The DJ is like Theseus steering his way through the labyrinth of popular music and leaving behind a golden thread for others to follow, all the while evading the minotaur of massive "uncoolness"— the loss of face that comes with liking music that is clearly "whack". The DJ is like an archivist, constantly digging, searching out and sorting the musical influences that make up the cacophonous modern landscape. As our culture enters its twilight years it ceases to be vibrantly creative and becomes more philosophical and reflective. The DJ is the philosopher of music, telling us what it all means through the subliminal connections made between the tracks he chooses to play.

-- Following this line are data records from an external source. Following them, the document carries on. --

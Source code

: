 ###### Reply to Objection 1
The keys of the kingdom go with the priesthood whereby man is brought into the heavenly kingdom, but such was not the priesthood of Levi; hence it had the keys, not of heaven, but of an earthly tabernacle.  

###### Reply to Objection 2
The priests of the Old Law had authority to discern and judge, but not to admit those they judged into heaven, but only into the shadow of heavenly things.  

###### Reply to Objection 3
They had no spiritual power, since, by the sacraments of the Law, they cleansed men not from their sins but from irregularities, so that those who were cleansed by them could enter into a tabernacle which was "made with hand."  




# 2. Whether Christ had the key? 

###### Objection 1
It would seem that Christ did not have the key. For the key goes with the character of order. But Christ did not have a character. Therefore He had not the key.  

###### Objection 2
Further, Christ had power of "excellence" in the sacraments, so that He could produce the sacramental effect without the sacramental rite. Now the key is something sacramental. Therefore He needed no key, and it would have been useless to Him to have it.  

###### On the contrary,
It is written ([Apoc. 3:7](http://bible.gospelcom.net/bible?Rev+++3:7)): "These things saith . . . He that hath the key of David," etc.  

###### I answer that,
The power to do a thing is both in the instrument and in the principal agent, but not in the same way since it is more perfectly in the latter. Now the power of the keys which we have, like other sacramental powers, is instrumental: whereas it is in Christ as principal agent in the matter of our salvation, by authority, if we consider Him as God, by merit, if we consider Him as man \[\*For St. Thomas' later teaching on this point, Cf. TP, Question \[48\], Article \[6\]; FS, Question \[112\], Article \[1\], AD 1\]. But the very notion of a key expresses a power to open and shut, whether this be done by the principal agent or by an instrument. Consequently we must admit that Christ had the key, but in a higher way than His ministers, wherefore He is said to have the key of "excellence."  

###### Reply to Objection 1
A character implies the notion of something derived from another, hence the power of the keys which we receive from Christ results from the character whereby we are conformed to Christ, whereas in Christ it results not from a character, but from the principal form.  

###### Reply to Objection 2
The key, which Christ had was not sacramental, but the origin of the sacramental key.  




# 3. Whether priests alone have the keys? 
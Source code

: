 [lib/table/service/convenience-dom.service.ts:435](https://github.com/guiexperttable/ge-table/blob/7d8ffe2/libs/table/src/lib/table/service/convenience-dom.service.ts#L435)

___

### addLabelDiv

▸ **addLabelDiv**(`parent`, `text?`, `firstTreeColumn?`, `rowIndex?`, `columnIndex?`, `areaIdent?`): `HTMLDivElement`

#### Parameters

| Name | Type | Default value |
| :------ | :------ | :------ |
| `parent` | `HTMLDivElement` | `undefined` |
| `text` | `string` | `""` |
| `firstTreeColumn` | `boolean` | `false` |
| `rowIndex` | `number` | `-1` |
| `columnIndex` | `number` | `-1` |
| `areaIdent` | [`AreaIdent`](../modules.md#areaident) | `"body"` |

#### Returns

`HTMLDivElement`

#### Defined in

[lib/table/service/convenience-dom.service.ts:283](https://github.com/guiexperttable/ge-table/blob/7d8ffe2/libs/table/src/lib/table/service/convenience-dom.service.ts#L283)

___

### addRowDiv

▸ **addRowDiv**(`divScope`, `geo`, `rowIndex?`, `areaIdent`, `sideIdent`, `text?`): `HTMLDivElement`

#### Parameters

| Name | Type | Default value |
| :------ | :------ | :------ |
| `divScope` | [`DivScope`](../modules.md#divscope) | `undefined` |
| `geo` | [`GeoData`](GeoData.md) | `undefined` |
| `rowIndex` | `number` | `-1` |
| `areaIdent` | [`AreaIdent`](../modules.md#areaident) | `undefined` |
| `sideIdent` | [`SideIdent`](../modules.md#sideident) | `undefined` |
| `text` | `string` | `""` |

It's all been done, and there may be nothing new under the sun, but the DJ, through a tweak of the bass, a twinge of the treble, can make it all seem brand new. And in this ironic age of self-reflexivity and repetition this is the panacea offered to our fatigued souls. Within a single 50 minute set we can relive the thrill of disco, the utopian otherworldliness of prog rock, the cold calculations of techno, and the raw, liberating nihilism of punk. We can bop our heads to new wave and even steal a surreptitious thrill at the Motown beats of the fallen King of Pop. The DJ is the master pianist, playing each of these musical keys in turn, dropping his record needle into the very grooves of history.

Example
The DJ as clown.

And that is why we love the DJ; because he or she reflects back to us who we are (or pretend to be), and who we have been (or thought we were). To borrow a phrase from the title of one of fantasy author Michael Moorcock's stranger trilogies, we are the "Dancers at the End of Time" and the DJ with his record collection supplies the sound track. But the age of the DJ, too, will pass. It's death knell has already been sounded with the advent of the Ipod and similar technologies. With the MP3 file, everyone can fashion his or her own personal music program, and an entire library of music can fit on a device the size of a pocket calculator. Perhaps this will be the true end of history, when each of us can create his or her own narrative out of the chaotic debris in the midst of which we find ourselves. And so the lyrics of Morissey's "Panic" will no longer hold true, but we can still listen to them and reminisce in the isolated splendor provided by the "earbuds" of our own electronic DJ device.

2 comments:

Anonymous said...

might I suggest a fakie podcast to bridge the gap? Spinning for the masses into their eardrums wherever they are?
merry christmas to all those fakies out there!

Anonymous said...

Oh my god--when I was about 10 years old, my older brother Jerry was obsessed with Grandmaster Flash! Picture this: A whiter than white boy--pasty white--blasting Grandmaster and the crew in suburbia New Jersey! It was funny as all hell. Well, actually, it was bizarre because I was so used to hearing AC*DC, Cheap Trick, and Peter Frampton blaring out of his stereo, and then all of a sudden there's this 'rapping' stuff, which was so odd to my ears. The only time I ever heard any 'singing' like that before was on Dylan's Subteranean Homesick Blues; I think that Dylan song was everyone's reference point in terms of the first time they heard 'rapping'.

Did you hear about the fairly new book that is out about the legendary Muhamad Ali? The writer is contending that Ali was the first black rapper. Fly like a butterfly--sting like a bee. It kinda makes sense. I don't know. What do you think??